_Saved data entries_
--- --- ---

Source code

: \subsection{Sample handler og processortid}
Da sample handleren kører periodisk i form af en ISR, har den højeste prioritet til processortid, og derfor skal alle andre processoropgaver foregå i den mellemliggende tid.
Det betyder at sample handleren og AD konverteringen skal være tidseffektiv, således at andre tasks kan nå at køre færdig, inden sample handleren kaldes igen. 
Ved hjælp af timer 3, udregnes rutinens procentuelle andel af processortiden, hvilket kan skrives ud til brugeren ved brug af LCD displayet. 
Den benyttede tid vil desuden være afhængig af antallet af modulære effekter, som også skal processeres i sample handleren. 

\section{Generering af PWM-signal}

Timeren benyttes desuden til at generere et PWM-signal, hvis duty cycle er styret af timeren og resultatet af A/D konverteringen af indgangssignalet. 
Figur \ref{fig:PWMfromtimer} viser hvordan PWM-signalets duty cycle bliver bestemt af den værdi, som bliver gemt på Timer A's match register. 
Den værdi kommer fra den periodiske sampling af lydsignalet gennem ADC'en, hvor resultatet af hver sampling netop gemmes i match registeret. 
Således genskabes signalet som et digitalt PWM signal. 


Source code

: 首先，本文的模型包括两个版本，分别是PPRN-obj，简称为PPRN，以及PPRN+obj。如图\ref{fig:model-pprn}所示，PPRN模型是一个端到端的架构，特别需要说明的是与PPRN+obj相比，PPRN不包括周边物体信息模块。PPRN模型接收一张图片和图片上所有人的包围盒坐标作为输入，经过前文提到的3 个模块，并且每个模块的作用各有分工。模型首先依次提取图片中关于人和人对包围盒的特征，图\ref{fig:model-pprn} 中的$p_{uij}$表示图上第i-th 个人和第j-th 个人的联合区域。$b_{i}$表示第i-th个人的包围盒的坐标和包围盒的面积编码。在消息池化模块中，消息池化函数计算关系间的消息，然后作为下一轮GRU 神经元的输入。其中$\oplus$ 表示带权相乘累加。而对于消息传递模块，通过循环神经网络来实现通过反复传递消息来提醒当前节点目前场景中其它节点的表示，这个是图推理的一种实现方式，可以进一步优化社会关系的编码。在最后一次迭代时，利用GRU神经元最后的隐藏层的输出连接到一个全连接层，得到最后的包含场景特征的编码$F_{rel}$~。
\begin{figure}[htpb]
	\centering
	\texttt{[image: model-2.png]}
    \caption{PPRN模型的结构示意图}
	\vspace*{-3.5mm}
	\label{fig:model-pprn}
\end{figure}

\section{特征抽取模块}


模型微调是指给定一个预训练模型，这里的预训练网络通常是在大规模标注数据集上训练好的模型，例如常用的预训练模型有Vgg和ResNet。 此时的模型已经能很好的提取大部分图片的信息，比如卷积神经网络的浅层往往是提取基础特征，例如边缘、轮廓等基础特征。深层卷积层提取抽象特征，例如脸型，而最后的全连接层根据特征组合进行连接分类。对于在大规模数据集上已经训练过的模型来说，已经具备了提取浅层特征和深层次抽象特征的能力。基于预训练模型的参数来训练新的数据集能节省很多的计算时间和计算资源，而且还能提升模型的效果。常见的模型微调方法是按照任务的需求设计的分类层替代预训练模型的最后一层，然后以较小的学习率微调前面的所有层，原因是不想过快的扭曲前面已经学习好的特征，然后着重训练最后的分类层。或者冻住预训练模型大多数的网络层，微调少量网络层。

--- --- ---

_TASK ITEM_
Search the data above for the word "værdi", then gather each line in which it appears.

_SOLVED EXERCISE_
Figur \ref{fig:PWMfromtimer} viser hvordan PWM-signalets duty cycle bliver bestemt af den værdi, som bliver gemt på Timer A's match register. 
Den værdi kommer fra den periodiske sampling af lydsignalet gennem ADC'en, hvor resultatet af hver sampling netop gemmes i match registeret. 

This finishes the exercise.